*Exercise requirements:*
Gather from the listing below each line that includes the word "were", and copy it.

Extracted records: Begin

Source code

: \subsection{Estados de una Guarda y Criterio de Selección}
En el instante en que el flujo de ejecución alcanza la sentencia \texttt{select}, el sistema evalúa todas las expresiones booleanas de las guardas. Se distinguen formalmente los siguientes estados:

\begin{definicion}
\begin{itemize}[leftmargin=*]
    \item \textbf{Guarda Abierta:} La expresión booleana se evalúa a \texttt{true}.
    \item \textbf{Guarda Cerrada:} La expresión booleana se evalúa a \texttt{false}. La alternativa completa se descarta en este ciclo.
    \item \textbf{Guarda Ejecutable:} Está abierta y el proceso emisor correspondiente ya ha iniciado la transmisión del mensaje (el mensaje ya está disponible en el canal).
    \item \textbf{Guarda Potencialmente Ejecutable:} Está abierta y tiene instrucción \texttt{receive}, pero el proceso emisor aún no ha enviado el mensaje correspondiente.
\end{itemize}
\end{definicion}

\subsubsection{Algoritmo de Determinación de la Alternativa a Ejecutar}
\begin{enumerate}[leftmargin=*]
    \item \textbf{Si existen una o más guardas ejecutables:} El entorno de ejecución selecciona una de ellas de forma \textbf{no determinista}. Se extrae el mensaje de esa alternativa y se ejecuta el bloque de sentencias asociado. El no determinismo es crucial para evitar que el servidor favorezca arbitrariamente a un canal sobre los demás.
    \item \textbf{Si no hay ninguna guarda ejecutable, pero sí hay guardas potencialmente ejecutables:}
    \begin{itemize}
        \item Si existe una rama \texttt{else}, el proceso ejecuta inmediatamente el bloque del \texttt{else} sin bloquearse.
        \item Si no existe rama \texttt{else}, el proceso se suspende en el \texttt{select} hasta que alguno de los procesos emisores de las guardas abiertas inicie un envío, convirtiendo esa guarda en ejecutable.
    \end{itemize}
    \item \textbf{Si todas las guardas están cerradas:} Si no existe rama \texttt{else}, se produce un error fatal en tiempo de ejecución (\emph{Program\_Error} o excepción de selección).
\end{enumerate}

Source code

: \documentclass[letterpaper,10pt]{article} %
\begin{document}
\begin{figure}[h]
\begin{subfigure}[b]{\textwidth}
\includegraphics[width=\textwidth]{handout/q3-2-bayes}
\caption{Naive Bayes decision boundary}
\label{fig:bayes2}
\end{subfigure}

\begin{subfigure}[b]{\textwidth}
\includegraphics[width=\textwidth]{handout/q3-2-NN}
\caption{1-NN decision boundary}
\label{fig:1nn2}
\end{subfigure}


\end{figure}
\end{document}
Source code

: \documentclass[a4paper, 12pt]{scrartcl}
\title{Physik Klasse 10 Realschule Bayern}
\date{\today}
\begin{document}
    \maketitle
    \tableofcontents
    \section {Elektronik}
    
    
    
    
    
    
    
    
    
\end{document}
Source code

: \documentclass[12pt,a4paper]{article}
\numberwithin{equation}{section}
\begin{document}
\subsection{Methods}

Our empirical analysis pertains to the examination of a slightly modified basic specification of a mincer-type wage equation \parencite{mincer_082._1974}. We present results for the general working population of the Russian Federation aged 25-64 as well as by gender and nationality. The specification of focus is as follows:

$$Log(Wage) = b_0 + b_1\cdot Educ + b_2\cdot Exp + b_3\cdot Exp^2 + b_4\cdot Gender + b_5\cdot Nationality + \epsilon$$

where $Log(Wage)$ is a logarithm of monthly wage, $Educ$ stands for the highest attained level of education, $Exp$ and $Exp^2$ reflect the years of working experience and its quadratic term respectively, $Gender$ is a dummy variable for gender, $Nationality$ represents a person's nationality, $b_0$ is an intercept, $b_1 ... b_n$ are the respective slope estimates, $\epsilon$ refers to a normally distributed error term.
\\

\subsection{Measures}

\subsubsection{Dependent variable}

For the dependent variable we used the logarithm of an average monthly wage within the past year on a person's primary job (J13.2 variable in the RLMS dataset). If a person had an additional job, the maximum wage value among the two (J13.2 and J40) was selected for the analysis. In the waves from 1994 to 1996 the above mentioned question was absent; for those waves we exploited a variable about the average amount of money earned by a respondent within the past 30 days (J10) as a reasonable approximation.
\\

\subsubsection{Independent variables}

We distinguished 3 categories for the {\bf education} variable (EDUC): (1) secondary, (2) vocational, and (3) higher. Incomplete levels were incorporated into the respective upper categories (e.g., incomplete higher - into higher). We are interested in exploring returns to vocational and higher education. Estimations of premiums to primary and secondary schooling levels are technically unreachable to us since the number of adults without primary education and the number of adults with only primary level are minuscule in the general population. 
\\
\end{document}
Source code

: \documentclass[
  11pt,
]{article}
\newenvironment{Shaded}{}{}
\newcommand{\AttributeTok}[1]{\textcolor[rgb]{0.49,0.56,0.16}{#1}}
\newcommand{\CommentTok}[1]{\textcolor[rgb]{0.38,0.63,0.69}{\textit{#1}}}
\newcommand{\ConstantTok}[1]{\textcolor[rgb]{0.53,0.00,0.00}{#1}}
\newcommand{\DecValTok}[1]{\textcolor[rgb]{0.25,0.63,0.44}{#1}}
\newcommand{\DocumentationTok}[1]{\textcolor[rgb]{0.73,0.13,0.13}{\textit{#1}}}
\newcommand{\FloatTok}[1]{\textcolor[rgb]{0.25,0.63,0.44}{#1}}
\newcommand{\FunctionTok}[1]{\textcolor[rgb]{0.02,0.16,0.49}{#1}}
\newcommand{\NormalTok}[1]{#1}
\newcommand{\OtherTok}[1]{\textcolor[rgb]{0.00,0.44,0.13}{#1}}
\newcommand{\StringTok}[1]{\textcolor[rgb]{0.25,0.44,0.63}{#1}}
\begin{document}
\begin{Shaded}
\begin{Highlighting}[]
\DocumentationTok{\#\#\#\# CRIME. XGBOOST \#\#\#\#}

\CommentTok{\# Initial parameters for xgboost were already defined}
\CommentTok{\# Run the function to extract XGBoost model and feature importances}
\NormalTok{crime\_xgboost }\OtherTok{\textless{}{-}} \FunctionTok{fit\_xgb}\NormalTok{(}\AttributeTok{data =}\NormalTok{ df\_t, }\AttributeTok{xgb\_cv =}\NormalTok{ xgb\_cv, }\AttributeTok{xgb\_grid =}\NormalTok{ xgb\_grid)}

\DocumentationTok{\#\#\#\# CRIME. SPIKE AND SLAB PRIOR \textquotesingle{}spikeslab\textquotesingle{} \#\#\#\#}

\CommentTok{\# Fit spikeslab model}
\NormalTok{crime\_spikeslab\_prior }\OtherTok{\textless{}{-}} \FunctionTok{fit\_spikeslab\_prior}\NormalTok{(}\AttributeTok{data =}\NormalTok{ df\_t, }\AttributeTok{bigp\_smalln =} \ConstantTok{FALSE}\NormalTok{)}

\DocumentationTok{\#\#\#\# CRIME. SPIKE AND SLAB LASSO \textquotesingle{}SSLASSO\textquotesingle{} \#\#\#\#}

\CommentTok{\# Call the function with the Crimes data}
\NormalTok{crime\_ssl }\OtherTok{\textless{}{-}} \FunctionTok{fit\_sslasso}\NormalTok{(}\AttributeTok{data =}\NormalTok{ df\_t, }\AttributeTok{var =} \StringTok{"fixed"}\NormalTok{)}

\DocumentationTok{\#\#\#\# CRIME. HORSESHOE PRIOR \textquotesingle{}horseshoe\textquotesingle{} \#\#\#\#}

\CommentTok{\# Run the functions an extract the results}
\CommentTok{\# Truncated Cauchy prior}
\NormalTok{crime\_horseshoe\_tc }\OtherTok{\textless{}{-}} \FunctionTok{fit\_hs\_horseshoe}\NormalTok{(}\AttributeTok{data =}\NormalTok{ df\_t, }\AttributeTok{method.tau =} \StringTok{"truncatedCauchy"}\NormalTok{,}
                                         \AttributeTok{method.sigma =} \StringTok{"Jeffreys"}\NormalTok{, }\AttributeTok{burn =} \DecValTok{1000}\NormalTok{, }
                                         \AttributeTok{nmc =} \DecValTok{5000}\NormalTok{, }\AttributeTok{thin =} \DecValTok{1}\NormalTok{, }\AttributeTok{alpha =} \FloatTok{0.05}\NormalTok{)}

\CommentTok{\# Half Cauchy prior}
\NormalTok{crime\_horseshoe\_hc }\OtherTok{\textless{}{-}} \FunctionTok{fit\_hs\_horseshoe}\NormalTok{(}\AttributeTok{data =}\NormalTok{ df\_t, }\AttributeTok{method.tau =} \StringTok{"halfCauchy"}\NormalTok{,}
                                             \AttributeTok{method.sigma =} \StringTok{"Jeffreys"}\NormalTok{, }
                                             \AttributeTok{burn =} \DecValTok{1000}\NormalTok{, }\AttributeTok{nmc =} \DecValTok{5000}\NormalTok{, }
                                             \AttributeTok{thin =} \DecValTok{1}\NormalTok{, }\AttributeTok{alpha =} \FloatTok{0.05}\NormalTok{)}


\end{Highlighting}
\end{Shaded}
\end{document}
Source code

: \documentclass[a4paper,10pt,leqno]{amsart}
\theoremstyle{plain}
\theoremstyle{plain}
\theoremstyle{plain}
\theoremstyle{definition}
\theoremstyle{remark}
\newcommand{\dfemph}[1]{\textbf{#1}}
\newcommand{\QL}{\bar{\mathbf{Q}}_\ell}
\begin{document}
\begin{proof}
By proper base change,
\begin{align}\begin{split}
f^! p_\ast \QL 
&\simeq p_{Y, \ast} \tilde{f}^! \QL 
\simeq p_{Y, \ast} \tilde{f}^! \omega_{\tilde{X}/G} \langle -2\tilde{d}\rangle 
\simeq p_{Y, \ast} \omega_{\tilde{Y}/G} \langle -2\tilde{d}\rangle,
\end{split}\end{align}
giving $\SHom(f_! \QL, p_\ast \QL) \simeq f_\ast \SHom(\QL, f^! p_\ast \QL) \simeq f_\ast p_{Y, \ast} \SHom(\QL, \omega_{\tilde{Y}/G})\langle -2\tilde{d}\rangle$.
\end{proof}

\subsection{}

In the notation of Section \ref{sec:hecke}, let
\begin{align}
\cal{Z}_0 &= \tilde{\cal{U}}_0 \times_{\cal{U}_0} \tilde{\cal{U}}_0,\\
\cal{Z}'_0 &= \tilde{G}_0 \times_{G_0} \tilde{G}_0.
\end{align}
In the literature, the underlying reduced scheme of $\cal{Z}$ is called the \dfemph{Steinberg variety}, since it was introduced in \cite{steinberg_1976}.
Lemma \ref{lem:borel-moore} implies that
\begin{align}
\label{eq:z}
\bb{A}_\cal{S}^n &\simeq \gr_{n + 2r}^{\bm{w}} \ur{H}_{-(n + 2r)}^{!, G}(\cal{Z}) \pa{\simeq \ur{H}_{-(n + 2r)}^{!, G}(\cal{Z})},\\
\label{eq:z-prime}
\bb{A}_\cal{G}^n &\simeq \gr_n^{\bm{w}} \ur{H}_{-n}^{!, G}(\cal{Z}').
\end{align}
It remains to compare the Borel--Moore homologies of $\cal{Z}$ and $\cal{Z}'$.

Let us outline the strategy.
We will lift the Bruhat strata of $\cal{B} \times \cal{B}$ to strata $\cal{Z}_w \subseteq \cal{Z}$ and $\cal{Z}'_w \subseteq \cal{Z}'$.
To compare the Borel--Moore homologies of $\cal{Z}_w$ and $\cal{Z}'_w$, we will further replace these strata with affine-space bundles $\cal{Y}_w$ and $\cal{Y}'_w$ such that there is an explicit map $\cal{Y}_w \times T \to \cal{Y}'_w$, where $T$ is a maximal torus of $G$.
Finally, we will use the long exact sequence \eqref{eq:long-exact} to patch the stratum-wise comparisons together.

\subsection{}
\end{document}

Extracted records: End

*Solution to the problem:*
We distinguished 3 categories for the {\bf education} variable (EDUC): (1) secondary, (2) vocational, and (3) higher. Incomplete levels were incorporated into the respective upper categories (e.g., incomplete higher - into higher). We are interested in exploring returns to vocational and higher education. Estimations of premiums to primary and secondary schooling levels are technically unreachable to us since the number of adults without primary education and the number of adults with only primary level are minuscule in the general population. 
\CommentTok{\# Initial parameters for xgboost were already defined}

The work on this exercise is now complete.